▶ **Task instructions**: Reproduce exactly the lines below from the one containing "- 小写开头的驼峰命名比蛇形命名（例如USER_LIST）容易阅读" through the one containing "- 将重复2次及以上的代码剥离", including both, and nothing else.

--- Stored data Enclosed Below ---

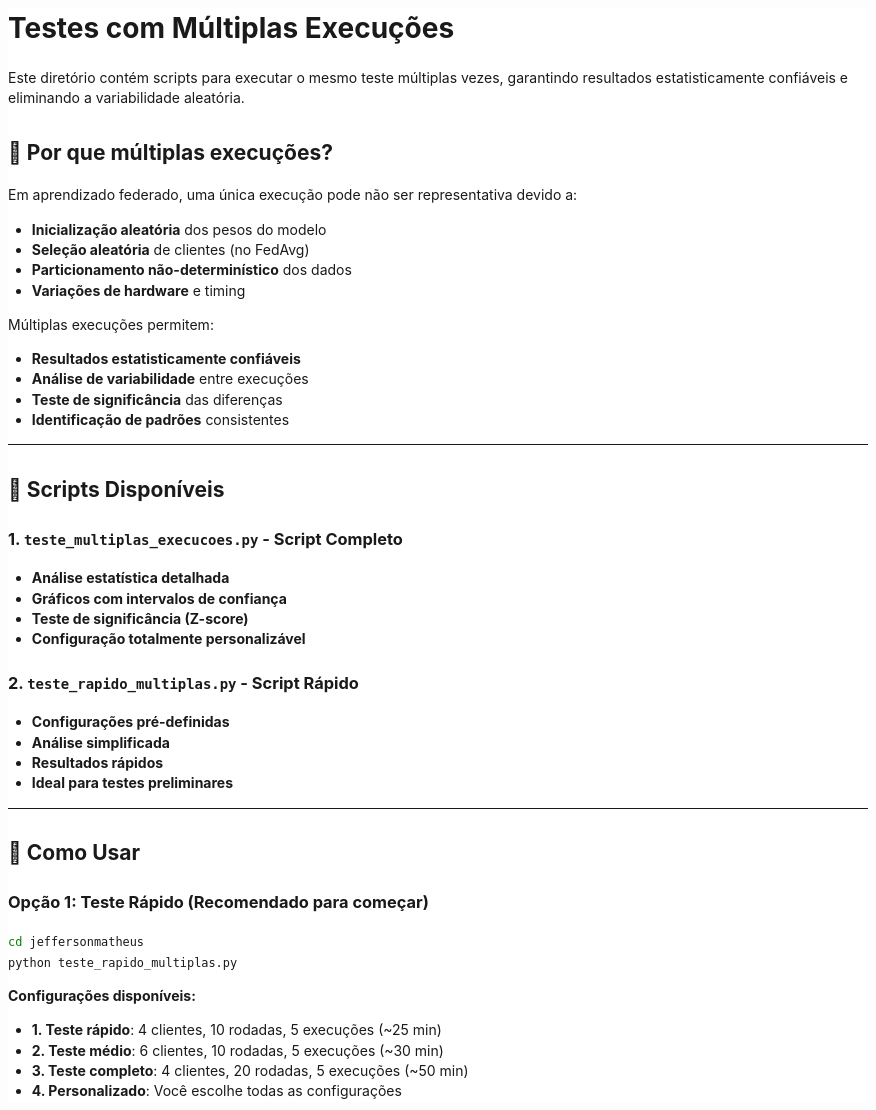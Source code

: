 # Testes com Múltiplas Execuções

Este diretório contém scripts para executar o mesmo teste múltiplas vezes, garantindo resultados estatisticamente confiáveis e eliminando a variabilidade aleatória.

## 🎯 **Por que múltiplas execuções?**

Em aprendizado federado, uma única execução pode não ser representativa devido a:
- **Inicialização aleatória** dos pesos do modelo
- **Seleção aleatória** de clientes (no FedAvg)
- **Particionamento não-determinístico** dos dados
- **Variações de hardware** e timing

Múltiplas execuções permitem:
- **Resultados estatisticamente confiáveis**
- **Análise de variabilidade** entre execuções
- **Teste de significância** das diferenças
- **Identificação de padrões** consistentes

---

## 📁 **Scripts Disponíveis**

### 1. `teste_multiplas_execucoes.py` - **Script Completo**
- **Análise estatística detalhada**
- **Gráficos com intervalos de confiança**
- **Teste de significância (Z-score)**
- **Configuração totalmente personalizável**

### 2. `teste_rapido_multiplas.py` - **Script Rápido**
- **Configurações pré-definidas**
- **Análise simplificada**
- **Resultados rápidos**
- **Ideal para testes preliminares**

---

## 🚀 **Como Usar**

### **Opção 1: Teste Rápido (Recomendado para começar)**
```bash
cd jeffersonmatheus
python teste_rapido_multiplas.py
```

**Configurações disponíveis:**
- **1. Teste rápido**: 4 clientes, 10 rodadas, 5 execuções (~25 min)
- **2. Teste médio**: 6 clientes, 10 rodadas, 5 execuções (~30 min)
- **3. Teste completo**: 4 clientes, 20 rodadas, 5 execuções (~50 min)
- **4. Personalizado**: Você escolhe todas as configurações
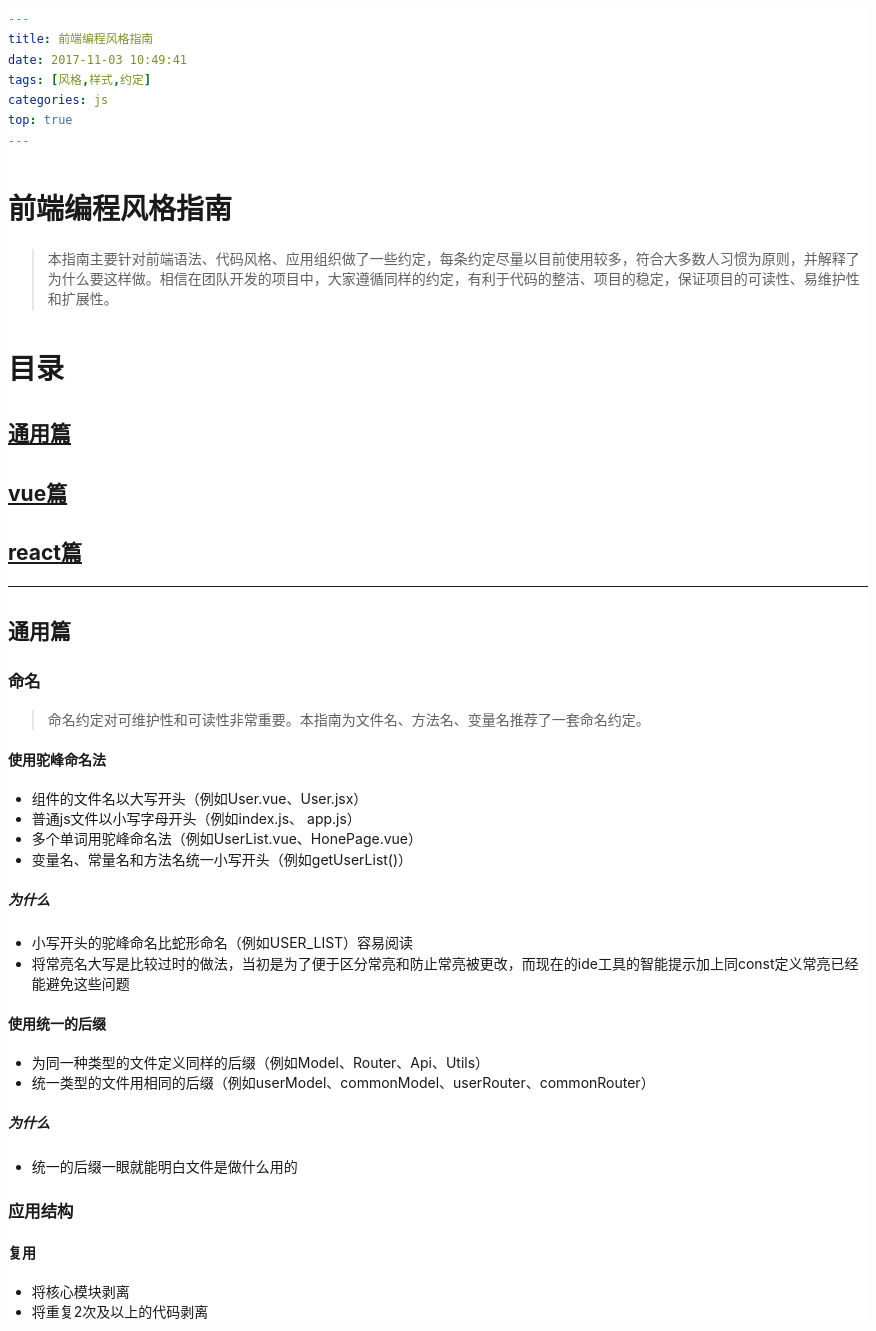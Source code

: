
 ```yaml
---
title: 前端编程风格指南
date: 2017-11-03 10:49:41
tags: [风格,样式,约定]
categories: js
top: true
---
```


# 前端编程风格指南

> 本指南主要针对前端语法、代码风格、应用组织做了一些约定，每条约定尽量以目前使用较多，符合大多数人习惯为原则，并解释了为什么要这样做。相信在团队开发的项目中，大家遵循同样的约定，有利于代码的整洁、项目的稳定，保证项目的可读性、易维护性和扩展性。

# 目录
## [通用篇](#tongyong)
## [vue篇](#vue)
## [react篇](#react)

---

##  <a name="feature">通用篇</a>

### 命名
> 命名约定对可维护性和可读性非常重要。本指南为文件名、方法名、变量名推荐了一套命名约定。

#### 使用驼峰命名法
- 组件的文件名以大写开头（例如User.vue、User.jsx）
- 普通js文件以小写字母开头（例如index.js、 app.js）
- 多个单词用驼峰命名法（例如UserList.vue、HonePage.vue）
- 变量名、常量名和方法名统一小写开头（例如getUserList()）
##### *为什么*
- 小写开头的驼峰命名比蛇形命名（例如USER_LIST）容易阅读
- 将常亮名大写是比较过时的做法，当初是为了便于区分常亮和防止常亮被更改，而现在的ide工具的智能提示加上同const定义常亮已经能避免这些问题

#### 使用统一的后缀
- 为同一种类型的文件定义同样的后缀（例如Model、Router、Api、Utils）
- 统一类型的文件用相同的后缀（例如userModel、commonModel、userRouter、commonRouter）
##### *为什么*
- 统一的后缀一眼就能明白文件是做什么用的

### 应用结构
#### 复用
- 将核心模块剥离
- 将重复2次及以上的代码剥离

--- End of Enclosed Stored data ---
--- Stored data Enclosed Below ---

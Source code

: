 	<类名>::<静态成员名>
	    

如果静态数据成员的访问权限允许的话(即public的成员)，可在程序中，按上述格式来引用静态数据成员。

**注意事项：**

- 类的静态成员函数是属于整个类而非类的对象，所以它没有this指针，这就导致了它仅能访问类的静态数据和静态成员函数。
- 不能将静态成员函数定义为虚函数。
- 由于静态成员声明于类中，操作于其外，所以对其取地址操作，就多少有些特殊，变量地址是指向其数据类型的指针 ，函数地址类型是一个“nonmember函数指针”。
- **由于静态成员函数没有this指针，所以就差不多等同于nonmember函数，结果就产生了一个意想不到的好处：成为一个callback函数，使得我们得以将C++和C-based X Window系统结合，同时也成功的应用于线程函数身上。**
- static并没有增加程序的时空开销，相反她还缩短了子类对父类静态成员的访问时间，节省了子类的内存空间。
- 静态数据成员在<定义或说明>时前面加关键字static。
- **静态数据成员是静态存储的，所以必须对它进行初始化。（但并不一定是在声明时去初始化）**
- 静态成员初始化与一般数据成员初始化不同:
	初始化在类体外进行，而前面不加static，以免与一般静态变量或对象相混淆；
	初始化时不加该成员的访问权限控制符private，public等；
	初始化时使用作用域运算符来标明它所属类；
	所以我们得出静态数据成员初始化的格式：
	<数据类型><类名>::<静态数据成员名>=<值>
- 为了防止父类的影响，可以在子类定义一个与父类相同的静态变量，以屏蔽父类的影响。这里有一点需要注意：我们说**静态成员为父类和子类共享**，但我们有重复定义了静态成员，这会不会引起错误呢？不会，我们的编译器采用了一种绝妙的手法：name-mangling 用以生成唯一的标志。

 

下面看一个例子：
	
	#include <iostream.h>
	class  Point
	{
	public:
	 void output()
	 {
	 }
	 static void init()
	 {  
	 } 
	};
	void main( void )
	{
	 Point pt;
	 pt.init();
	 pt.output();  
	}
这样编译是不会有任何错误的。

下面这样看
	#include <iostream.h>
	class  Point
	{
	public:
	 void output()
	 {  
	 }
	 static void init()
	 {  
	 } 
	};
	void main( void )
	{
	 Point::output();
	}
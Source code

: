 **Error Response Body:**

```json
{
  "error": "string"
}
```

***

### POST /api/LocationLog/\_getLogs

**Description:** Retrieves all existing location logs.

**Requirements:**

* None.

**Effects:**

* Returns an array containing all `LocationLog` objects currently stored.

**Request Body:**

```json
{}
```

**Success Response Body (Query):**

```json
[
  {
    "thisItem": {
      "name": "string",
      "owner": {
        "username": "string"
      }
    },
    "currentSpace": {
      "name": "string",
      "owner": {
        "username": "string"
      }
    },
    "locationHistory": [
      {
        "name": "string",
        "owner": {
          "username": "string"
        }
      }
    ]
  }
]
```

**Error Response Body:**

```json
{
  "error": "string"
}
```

--- End of Enclosed Stored data ---

▶ **Completed exercise**:
- 小写开头的驼峰命名比蛇形命名（例如USER_LIST）容易阅读
- 将常亮名大写是比较过时的做法，当初是为了便于区分常亮和防止常亮被更改，而现在的ide工具的智能提示加上同const定义常亮已经能避免这些问题

#### 使用统一的后缀
- 为同一种类型的文件定义同样的后缀（例如Model、Router、Api、Utils）
- 统一类型的文件用相同的后缀（例如userModel、commonModel、userRouter、commonRouter）
##### *为什么*
- 统一的后缀一眼就能明白文件是做什么用的

### 应用结构
#### 复用
- 将核心模块剥离
- 将重复2次及以上的代码剥离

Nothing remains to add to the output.